# New cpvc



## islandplumber (Mar 2, 2014)

Just wondering if anyone has much experience with the new style of cpvc called aquarise. I've noticed latley that my supply house is selling more and more of this stuff. Haven't used it yet myself.

What are your thoughts? Concerns? And what applications would best suit this product?


----------



## plumberkc (Jun 23, 2011)

My concern is that you're not a real plumber. That may be your job but anybody using CPVC shouldn't be allowed to call themself a plumber.


----------



## plbgbiz (Aug 27, 2010)

plumberkc said:


> My concern is that you're not a real plumber. That may be your job but anybody using CPVC shouldn't be allowed to call themself a plumber.


That is the case your area and mine. But CPVC is a staple in other places. Even big commercial stuff. Florida for instance, has a lot of CPVC ran by real plumbers.


----------



## OpenSights (Mar 23, 2015)

I won't touch CPVC unless I'm ripping it out. I haven't seen aquarise at any of my supply houses.


----------



## Johnny Canuck (Feb 24, 2015)

I've used it on commercial sites. It's how the job was spec'd. It was good to work with but I've heard lots of complaints from others.


----------



## OpenSights (Mar 23, 2015)

Johns_TPS said:


> I've used it on commercial sites. It's how the job was spec'd. It was good to work with but I've heard lots of complaints from others.


Was it as "snappy" as CPVC? I've used pressure PVC before because I had too, which isn't much better than CPVC IMHO.


----------



## plumberkc (Jun 23, 2011)

plbgbiz said:


> That is the case your area and mine. But CPVC is a staple in other places. Even big commercial stuff. Florida for instance, has a lot of CPVC ran by real plumbers.


 Yeah I realized that after I posted, just a shame it's like that. I hate the CPVC to copper transitions, they always leak years after the install. Not good for service either, who has the time for the glue to dry?


----------



## Workhorseplmg (Apr 10, 2013)

Cpvc tends to become brittle in this area, I'm guessing it's all the chlorine in the water. Cpvc to copper or pex are the only places I use sharkbites.
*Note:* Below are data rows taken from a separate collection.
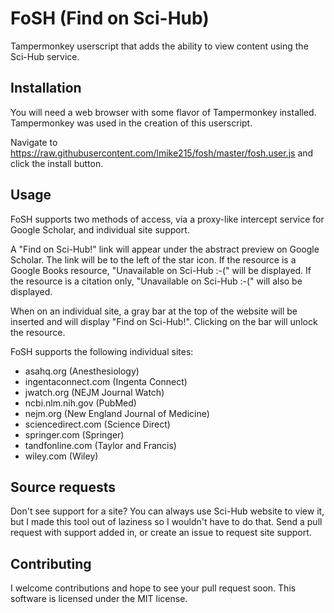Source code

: # FoSH (Find on Sci-Hub)
Tampermonkey userscript that adds the ability to view content using the Sci-Hub service.

## Installation
You will need a web browser with some flavor of Tampermonkey installed. Tampermonkey was used in the creation of this userscript.

Navigate to https://raw.githubusercontent.com/lmike215/fosh/master/fosh.user.js and click the install button.

## Usage
FoSH supports two methods of access, via a proxy-like intercept service for Google Scholar, and individual site support.

A "Find on Sci-Hub!" link will appear under the abstract preview on Google Scholar. The link will be to the left of the star icon. If the resource is a Google Books resource, "Unavailable on Sci-Hub :-(" will be displayed. If the resource is a citation only, "Unavailable on Sci-Hub :-(" will also be displayed.

When on an individual site, a gray bar at the top of the website will be inserted and will display "Find on Sci-Hub!". Clicking on the bar will unlock the resource.

FoSH supports the following individual sites:

- asahq.org (Anesthesiology)
- ingentaconnect.com (Ingenta Connect)
- jwatch.org (NEJM Journal Watch)
- ncbi.nlm.nih.gov (PubMed)
- nejm.org (New England Journal of Medicine)
- sciencedirect.com (Science Direct)
- springer.com (Springer)
- tandfonline.com (Taylor and Francis)
- wiley.com (Wiley)

## Source requests
Don't see support for a site? You can always use Sci-Hub website to view it, but I made this tool out of laziness so I wouldn't have to do that. Send a pull request with support added in, or create an issue to request site support.

## Contributing
I welcome contributions and hope to see your pull request soon. This software is licensed under the MIT license.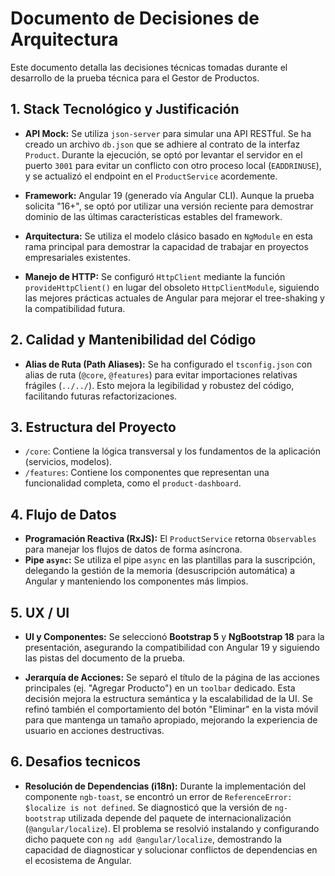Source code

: # Documento de Decisiones de Arquitectura

Este documento detalla las decisiones técnicas tomadas durante el desarrollo de la prueba técnica para el Gestor de Productos.

## 1. Stack Tecnológico y Justificación

- **API Mock:** Se utiliza `json-server` para simular una API RESTful. Se ha creado un archivo `db.json` que se adhiere al contrato de la interfaz `Product`. Durante la ejecución, se optó por levantar el servidor en el puerto `3001` para evitar un conflicto con otro proceso local (`EADDRINUSE`), y se actualizó el endpoint en el `ProductService` acordemente.

- **Framework:** Angular 19 (generado vía Angular CLI). Aunque la prueba solicita "16+", se optó por utilizar una versión reciente para demostrar dominio de las últimas características estables del framework.

- **Arquitectura:** Se utiliza el modelo clásico basado en `NgModule` en esta rama principal para demostrar la capacidad de trabajar en proyectos empresariales existentes.

- **Manejo de HTTP:** Se configuró `HttpClient` mediante la función `provideHttpClient()` en lugar del obsoleto `HttpClientModule`, siguiendo las mejores prácticas actuales de Angular para mejorar el tree-shaking y la compatibilidad futura.

## 2. Calidad y Mantenibilidad del Código

- **Alias de Ruta (Path Aliases):** Se ha configurado el `tsconfig.json` con alias de ruta (`@core`, `@features`) para evitar importaciones relativas frágiles (`../../`). Esto mejora la legibilidad y robustez del código, facilitando futuras refactorizaciones.

## 3. Estructura del Proyecto

- `/core`: Contiene la lógica transversal y los fundamentos de la aplicación (servicios, modelos).
- `/features`: Contiene los componentes que representan una funcionalidad completa, como el `product-dashboard`.

## 4. Flujo de Datos

- **Programación Reactiva (RxJS):** El `ProductService` retorna `Observables` para manejar los flujos de datos de forma asíncrona.
- **Pipe `async`:** Se utiliza el pipe `async` en las plantillas para la suscripción, delegando la gestión de la memoria (desuscripción automática) a Angular y manteniendo los componentes más limpios.

## 5. UX / UI

- **UI y Componentes:** Se seleccionó **Bootstrap 5** y **NgBootstrap 18** para la presentación, asegurando la compatibilidad con Angular 19 y siguiendo las pistas del documento de la prueba.

- **Jerarquía de Acciones:** Se separó el título de la página de las acciones principales (ej. "Agregar Producto") en un `toolbar` dedicado. Esta decisión mejora la estructura semántica y la escalabilidad de la UI. Se refinó también el comportamiento del botón "Eliminar" en la vista móvil para que mantenga un tamaño apropiado, mejorando la experiencia de usuario en acciones destructivas.

## 6. Desafios tecnicos

- **Resolución de Dependencias (i18n):** Durante la implementación del componente `ngb-toast`, se encontró un error de `ReferenceError: $localize is not defined`. Se diagnosticó que la versión de `ng-bootstrap` utilizada depende del paquete de internacionalización (`@angular/localize`). El problema se resolvió instalando y configurando dicho paquete con `ng add @angular/localize`, demostrando la capacidad de diagnosticar y solucionar conflictos de dependencias en el ecosistema de Angular.
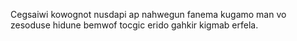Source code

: Cegsaiwi kowognot nusdapi ap nahwegun fanema kugamo man vo zesoduse hidune bemwof tocgic erido gahkir kigmab erfela.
It is unfortunate that cpvc is so prolific with as crappy as it is, but it does make for good winter time service work.


----------



## islandplumber (Mar 2, 2014)

plumberkc said:


> My concern is that you're not a real plumber. That may be your job but anybody using CPVC shouldn't be allowed to call themself a plumber.


My concern is that you cannot read. As I stated i have no experience with aquarise, the only experience I have with cpvc is making repairs to existing piping.

I know of the problems with cpvc and was curious as to whether aquarise is an improvement or not.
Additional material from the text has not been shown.